Rahmet ve bereketi ile on bir ayın sultanı olarak kabul edilen Ramazan ayında her yıl olduğu gibi bu sene de bu talebin bir miktar daha artacağı öngörülmektedir.
Uzun süredir gıda ürünleri içerisinde en çok konuşulan ürünlerden biri olan kırmızı et, talebin yüksekliği dolayısı ile sürekli olarak gündeme gelmektedir. Kırmızı et ile birlikte diğer gıda ürünlerinde de fiyat artışları görülmekte olup, vatandaşımızın alım gücünün sınırlı olması dolayısı ile tüketim istenilen seviyeye ulaşamamıştır.
Fiyat istikrarının sağlanması amacı ile yerli arzın geliştirilmesi gereklidir. Bunun için yürütülen tüm çalışmaları desteklemeli ve bu süreçte sabırlı hareket etmeliyiz.
Bilinenin aksine meralarımızın küçükbaşın yanında büyükbaş hayvancılık açısından da büyük bir potansiyeli barındırmaktadır.
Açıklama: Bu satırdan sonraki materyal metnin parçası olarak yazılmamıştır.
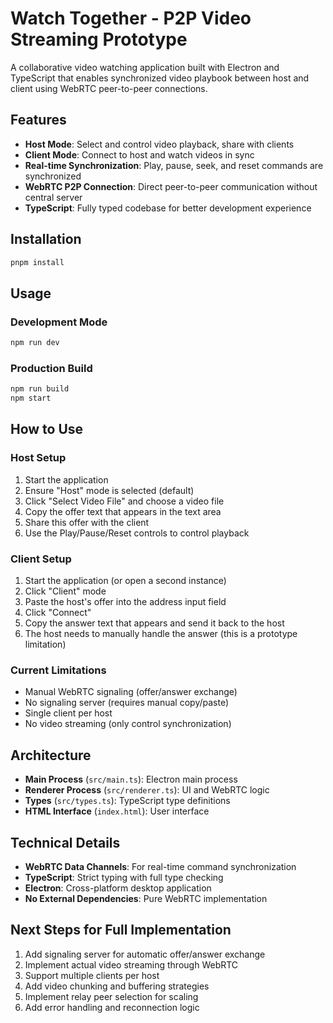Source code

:# Watch Together - P2P Video Streaming Prototype

A collaborative video watching application built with Electron and TypeScript that enables synchronized video playbook between host and client using WebRTC peer-to-peer connections.

## Features

- **Host Mode**: Select and control video playback, share with clients
- **Client Mode**: Connect to host and watch videos in sync
- **Real-time Synchronization**: Play, pause, seek, and reset commands are synchronized
- **WebRTC P2P Connection**: Direct peer-to-peer communication without central server
- **TypeScript**: Fully typed codebase for better development experience

## Installation

```bash
pnpm install
```

## Usage

### Development Mode
```bash
npm run dev
```

### Production Build
```bash
npm run build
npm start
```

## How to Use

### Host Setup
1. Start the application
2. Ensure "Host" mode is selected (default)
3. Click "Select Video File" and choose a video file
4. Copy the offer text that appears in the text area
5. Share this offer with the client
6. Use the Play/Pause/Reset controls to control playback

### Client Setup
1. Start the application (or open a second instance)
2. Click "Client" mode
3. Paste the host's offer into the address input field
4. Click "Connect"
5. Copy the answer text that appears and send it back to the host
6. The host needs to manually handle the answer (this is a prototype limitation)

### Current Limitations
- Manual WebRTC signaling (offer/answer exchange)
- No signaling server (requires manual copy/paste)
- Single client per host
- No video streaming (only control synchronization)

## Architecture

- **Main Process** (`src/main.ts`): Electron main process
- **Renderer Process** (`src/renderer.ts`): UI and WebRTC logic
- **Types** (`src/types.ts`): TypeScript type definitions
- **HTML Interface** (`index.html`): User interface

## Technical Details

- **WebRTC Data Channels**: For real-time command synchronization
- **TypeScript**: Strict typing with full type checking
- **Electron**: Cross-platform desktop application
- **No External Dependencies**: Pure WebRTC implementation

## Next Steps for Full Implementation

1. Add signaling server for automatic offer/answer exchange
2. Implement actual video streaming through WebRTC
3. Support multiple clients per host
4. Add video chunking and buffering strategies
5. Implement relay peer selection for scaling
6. Add error handling and reconnection logic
Bu nedenle meralarımızı milli bir mesele haline getirmeliyiz.
Meraların kullanıma açılmasının hızlandırılmalı ve bunla ilgili yönetmelik ve resmi uygulamaların bir an evvel hayata geçirilmeli ayrıca bu konularda meraların kullanılacağı bölgelerdeki tarafların mutabakatına dikkat edilmesi gereklidir.
Tarım ve hayvancılığın genç kesim için giderek cazibesini yitirmesi ile aile işletmelerinin sayısı gün geçtikçe azalmakta, genç nüfus kentlere göç etmektedir. Hayvancılıkta kurumsallıktan çok duygusallık ve gönül bağı ile bu işi yapan aile işletmelerinin üretime devam edebilmesi ancak gençleri bu işe yapmaya telkin ve teşvik etmek ile mümkün olacaktır.
Gençlerin üretime daha fazla ekonomik ve sosyal yönden teşvik edilmesi sağlanmalı, kırsalın yaşam düzeyi geliştirilmelidir.
Kapalı sistem hayvancılığın işletme maliyetleri, hayvanların sağlık sorunları ve bu gibi nedenlerle besi maliyetlerini yükseltmektedir. O nedenle Avrupa ve diğer gelişme ülke örneklerini göz önüne alarak mera hayvancılığımızı geliştirmek ve açık sistem hayvancılığı desteklemeliyiz.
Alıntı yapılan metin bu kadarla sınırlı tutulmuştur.